A Twitter follower recently contacted me and offered to tell her personal story in order to help other college-bound students. Since she claimed that she had “made every possible mistake,” I couldn’t resist the offer.
Kathleen chose to attend a private, for-profit art school, with relatively high tuition. According to Kathleen, her father “didn’t go to school but had a great paying full time job as well as many side businesses but he choose not to pay for my education because he thought that I would get more government aid that way.”
He was wrong. Unfortunately, the way the financial aid system works, your tuition is based on your parents’ income whether they offer to help you pay for college or not. Having high income parents who don’t help pay is a worst-case scenario and ruins your financial aid eligibility. The only ways around this are to get married, have a baby, join the military or wait to go to college until you are age 24 and considered independent of your parents.
So, that’s strike one against her.
Kathleen qualified only for an abysmal $900 in merit aid, based on her good grades in high school. Not only did she not qualify for financial aid grants, but she didn’t even qualify for many subsidized, federal student loans. So, she turned to the private student loan market.
Strike two.
I wish that someone would have told Kathleen at this point that this school was simply beyond her financial reach. She needed to look at lower-priced state schools. Instead, she signed the private loans and graduated with $92,000 in debt in 2010, at staggering interest rates of 14.25%, 11% and 9%.
“As of today,” Kathleen explains, “I have accrued over $18,000 in interest and the loan providers expect $1200/month for 10 years or $1050/month for expending my biggest private loan out to 24 years. I have about $365/month in forbearance on the federal loans but the others are all private, resulting in limited repayment options. I am also quite at a loss with the high interest rates because nobody in the world is consolidating private loans right now. I did the math and if I can pay everything off in 10 years, I will have paid a total of $175,000 and if I pay the rest of my private loan off in 24 years, I will have paid $244,000.”

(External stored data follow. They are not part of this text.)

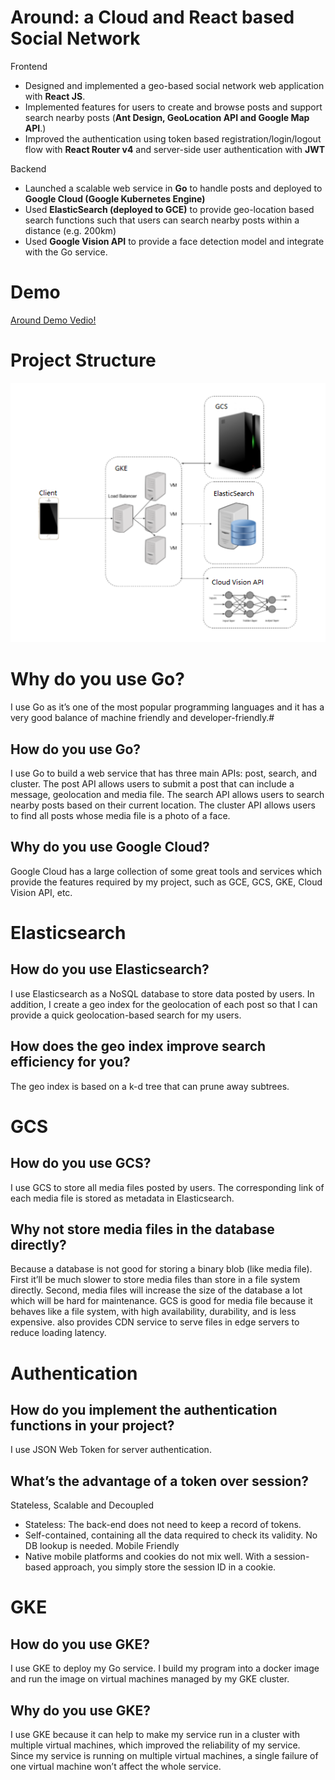 # Around: a Cloud and React based Social Network
Frontend
* Designed and implemented a geo-based social network web application with **React JS**. 
* Implemented features for users to create and browse posts and support search nearby posts (**Ant Design, GeoLocation API and Google Map API**.)
* Improved the authentication using token based registration/login/logout flow with **React Router v4** and server-side user authentication with **JWT** 

Backend
* Launched a scalable web service in **Go** to handle posts and deployed to **Google Cloud (Google Kubernetes Engine)** 
* Used **ElasticSearch (deployed to GCE)** to provide geo-location based search functions such that users can search nearby posts within a distance (e.g. 200km)
* Used **Google Vision API** to provide a face detection model and integrate with the Go service.

# Demo
[Around Demo Vedio!](http://recordit.co/awrQb1zn2I)

# Project Structure
![Image of Project Structure](https://github.com/alex0527/Around-frontend/blob/master/project%20structure.png)

# Why do you use Go?
I use Go as it’s one of the most popular programming languages and it has a very good balance of machine friendly and developer-friendly.# 
## How do you use Go?
I use Go to build a web service that has three main APIs: post, search, and cluster. The post API allows users to submit a post that can include a message, geolocation and media file. The search API allows users to search nearby posts based on their current location. The cluster API allows users to find all posts whose media file is a photo of a face.
## Why do you use Google Cloud?
Google Cloud has a large collection of some great tools and services which provide the features required by my project, such as GCE, GCS, GKE, Cloud Vision API, etc.

# Elasticsearch
## How do you use Elasticsearch?
I use Elasticsearch as a NoSQL database to store data posted by users. In addition, I create a geo index for the geolocation of each post so that I can provide a quick geolocation-based search for my users.

## How does the geo index improve search efficiency for you?
The geo index is based on a k-d tree that can prune away subtrees.

# GCS
## How do you use GCS?
I use GCS to store all media files posted by users. The corresponding link of each media file is stored as metadata in Elasticsearch.
## Why not store media files in the database directly?
Because a database is not good for storing a binary blob (like media file). First it’ll be much slower to store media files than store in a file system directly. Second, media files will increase the size of the database a lot which will be hard for maintenance. GCS is good for media file because it behaves like a file system, with high availability, durability, and is less expensive. also provides CDN service to serve files in edge servers to reduce loading latency.


# Authentication
## How do you implement the authentication functions in your project?
I use JSON Web Token for server authentication. 

## What’s the advantage of a token over session?

Stateless, Scalable and Decoupled
* Stateless: The back-end does not need to keep a record of tokens. 
* Self-contained, containing all the data required to check its validity. No DB lookup is needed. 
Mobile Friendly
* Native mobile platforms and cookies do not mix well. With a session-based approach, you simply store the session ID in a cookie. 
# GKE
## How do you use GKE?
I use GKE to deploy my Go service. I build my program into a docker image and run the image on virtual machines managed by my GKE cluster.  

## Why do you use GKE?

I use GKE because it can help to make my service run in a cluster with multiple virtual machines, which improved the reliability of my service. Since my service is running on multiple virtual machines, a single failure of one virtual machine won’t affect the whole service.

Ouch. This is an absolute nightmare, and at this point—as she perceives—her options are limited.
The good news is that she does have a job in her field that she likes, and is earning a respectable living, but these debts are killing her and are simply unsustainable.

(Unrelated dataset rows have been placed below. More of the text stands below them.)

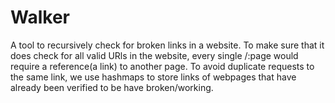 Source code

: # Walker

A tool to recursively check for broken links in a website. To make sure that it does check for all valid URls in the website, every single /:page would require a reference(a link) to another page. To avoid duplicate requests to the same link, we use hashmaps to store links of webpages that have already been verified to be have broken/working.
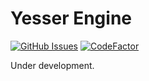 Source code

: # Yesser Engine

[![GitHub Issues](https://img.shields.io/github/issues/Yesser-Studios/Yesser-Engine
)](https://github.com/Yesser-Studios/Yesser-Engine/issues)
[![CodeFactor](https://www.codefactor.io/repository/github/yesser-studios/yesser-engine/badge)](https://www.codefactor.io/repository/github/yesser-studios/yesser-engine)

Under development.
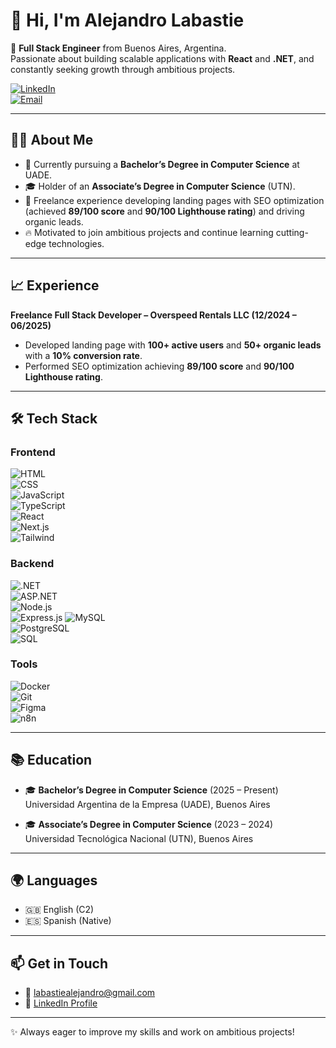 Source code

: # 👋 Hi, I'm Alejandro Labastie  

🚀 **Full Stack Engineer** from Buenos Aires, Argentina.  
Passionate about building scalable applications with **React** and **.NET**, and constantly seeking growth through ambitious projects.  

[![LinkedIn](https://img.shields.io/badge/LinkedIn-Profile-blue?style=for-the-badge&logo=linkedin)](https://linkedin.com/in/alejandro-labastie)  
[![Email](https://img.shields.io/badge/Email-Contact-informational?style=for-the-badge&logo=gmail)](mailto:labastiealejandro@gmail.com)  

---

## 🧑‍💻 About Me  
- 🌱 Currently pursuing a **Bachelor’s Degree in Computer Science** at UADE.  
- 🎓 Holder of an **Associate’s Degree in Computer Science** (UTN).  
- 💼 Freelance experience developing landing pages with SEO optimization (achieved **89/100 score** and **90/100 Lighthouse rating**) and driving organic leads.  
- 🔥 Motivated to join ambitious projects and continue learning cutting-edge technologies.  

---
## 📈 Experience  
**Freelance Full Stack Developer – Overspeed Rentals LLC (12/2024 – 06/2025)**  
- Developed landing page with **100+ active users** and **50+ organic leads** with a **10% conversion rate**.  
- Performed SEO optimization achieving **89/100 score** and **90/100 Lighthouse rating**.

---

## 🛠️ Tech Stack  

### Frontend  
![HTML](https://img.shields.io/badge/HTML-20232A?style=for-the-badge&logo=html5&logoColor=orange)  
![CSS](https://img.shields.io/badge/CSS-1572B6?style=for-the-badge&logo=css3&logoColor=white)  
![JavaScript](https://img.shields.io/badge/JavaScript-F7DF1E?style=for-the-badge&logo=javascript&logoColor=black)  
![TypeScript](https://img.shields.io/badge/TypeScript-007ACC?style=for-the-badge&logo=typescript&logoColor=white)  
![React](https://img.shields.io/badge/React-20232A?style=for-the-badge&logo=react&logoColor=61DAFB)  
![Next.js](https://img.shields.io/badge/Next.js-000000?style=for-the-badge&logo=next.js&logoColor=white)   
![Tailwind](https://img.shields.io/badge/Tailwind_CSS-38B2AC?style=for-the-badge&logo=tailwind-css&logoColor=white)  

### Backend  
![.NET](https://img.shields.io/badge/.NET-512BD4?style=for-the-badge&logo=dotnet&logoColor=white)  
![ASP.NET](https://img.shields.io/badge/ASP.NET_Core-5C2D91?style=for-the-badge&logo=dotnet&logoColor=white)  
![Node.js](https://img.shields.io/badge/Node.js-339933?style=for-the-badge&logo=node.js&logoColor=white)  
![Express.js](https://img.shields.io/badge/Express.js-000000?style=for-the-badge&logo=express&logoColor=white) 
![MySQL](https://img.shields.io/badge/MySQL-4479A1?style=for-the-badge&logo=mysql&logoColor=white)  
![PostgreSQL](https://img.shields.io/badge/PostgreSQL-336791?style=for-the-badge&logo=postgresql&logoColor=white)  
![SQL](https://img.shields.io/badge/SQL-003B57?style=for-the-badge&logo=databricks&logoColor=white)  

### Tools  
![Docker](https://img.shields.io/badge/Docker-2496ED?style=for-the-badge&logo=docker&logoColor=white)  
![Git](https://img.shields.io/badge/Git-F05032?style=for-the-badge&logo=git&logoColor=white)  
![Figma](https://img.shields.io/badge/Figma-F24E1E?style=for-the-badge&logo=figma&logoColor=white)  
![n8n](https://img.shields.io/badge/n8n-1d1d1d?style=for-the-badge&logo=n8n&logoColor=orange)  

---

## 📚 Education  
- 🎓 **Bachelor’s Degree in Computer Science** (2025 – Present)  
  Universidad Argentina de la Empresa (UADE), Buenos Aires  

- 🎓 **Associate’s Degree in Computer Science** (2023 – 2024)  
  Universidad Tecnológica Nacional (UTN), Buenos Aires  

---

## 🌍 Languages  
- 🇬🇧 English (C2)  
- 🇪🇸 Spanish (Native)  

---

## 📫 Get in Touch  
- 📧 [labastiealejandro@gmail.com](mailto:labastiealejandro@gmail.com)  
- 💼 [LinkedIn Profile](https://linkedin.com/in/alejandro-labastie)  

---
✨ Always eager to improve my skills and work on ambitious projects!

Her best bet to avoid striking out? Try to get the income-based repayment adjustment on the federal loans. Then, talk to Dad. See if he is willing to help her deal with the high-interest private loans. Since he didn’t help pay tuition earlier, and earns a good living, perhaps he would be willing to make a contribution now. If he would consider paying off the highest interest loan, that would be a great start. If not, maybe he would be willing to give her a loan to pay them off, at a more reasonable “family” rate. That way, more of the family’s economic resources could stay within the family, rather than going to fund faceless, uncaring, and predatory lenders.